Patriot (Russian: ЧВК «Патриот») is a Russian Private Military and Security Company (PMSC), which is in direct competition with Yevgeny Prigozhin's Wagner Group and deployed by Russia in the Russian invasion of Ukraine.

Organisation 
Patriot operates in close cooperation with the Russian Ministry of Defence and the Military Intelligence Service (GRU). Russian Defence Minister Sergei Shoigu is believed to have strong influence over the company.

Unlike the Wagner Group, Patriot focuses more on experienced soldiers with combat experience when recruiting. The mercenaries are also better equipped and trained. According to media reports, Patriot's members receive a monthly salary of 6,300 to 15,800 US dollars.

Deployment areas 

 Syria: According to several media reports, members of the military company have been active in Syria since the spring of 2018. Unlike the Wagner group, Patriot mercenaries are said to be more active in personal protection. 

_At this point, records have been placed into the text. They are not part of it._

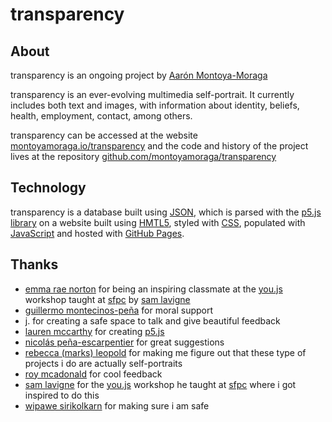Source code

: # transparency

## About

transparency is an ongoing project by [Aarón Montoya-Moraga](http://montoyamoraga.io/)

transparency is an ever-evolving multimedia self-portrait. It currently includes both text and images, with information about identity, beliefs, health, employment, contact, among others.

transparency can be accessed at the website [montoyamoraga.io/transparency](http://montoyamoraga.io/transparency/) and the code and history of the project lives at the repository [github.com/montoyamoraga/transparency](https://github.com/montoyamoraga/transparency)

## Technology

transparency is a database built using [JSON](https://en.wikipedia.org/wiki/JSON), which is parsed with the [p5.js library](https://p5js.org/) on a website built using [HMTL5](https://en.wikipedia.org/wiki/HTML5), styled with [CSS](https://en.wikipedia.org/wiki/Cascading_Style_Sheets), populated with [JavaScript](https://en.wikipedia.org/wiki/JavaScript) and hosted with [GitHub Pages](https://pages.github.com/).

## Thanks

* [emma rae norton](http://marceldochamp.net/) for being an inspiring classmate at the [you.js](https://github.com/SFPC/workshops/tree/master/YOU_JS) workshop taught at [sfpc](http://sfpc.io/) by [sam lavigne](http://lav.io/)
* [guillermo montecinos-pe&#xf1;a](https://guillemontecinos.github.io/) for moral support
* j. for creating a safe space to talk and give beautiful feedback
* [lauren mccarthy](http://lauren-mccarthy.com/) for creating [p5.js](https://p5js.org/)
* [nicol&#xe1;s pe&#xf1;a-escarpentier](http://nicolaspe.com/) for great suggestions
* [rebecca (marks) leopold](http://site.rebeccaleopold.com/) for making me figure out that these type of projects i do are actually self-portraits
* [roy mcadonald](http://roymacdonald.github.io/) for cool feedback
* [sam lavigne](http://lav.io/) for the [you.js](https://github.com/SFPC/workshops/tree/master/YOU_JS) workshop he taught at [sfpc](http://sfpc.io/) where i got inspired to do this
* [wipawe sirikolkarn](http://www.wipawe.com/) for making sure i am safe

 Ukraine: In the wake of the Russian war of aggression against Ukraine, Russia is believed to be deploying the mercenary Patriot group, as well as the Wagner Group, in the Donbas. A spokesman for the Ukrainian Armed Forces reported that soldiers of the company were spotted during the Battle of Vuhledar.

 Yemen: In the wake of the Emirati involvement in the Yemeni civil war, the UAE has turned to non-western sources against the Turkish & Qatari backed-Yemeni Muslim Brotherhood. The UAE has hired Patriot to support Yemeni Separatist forces.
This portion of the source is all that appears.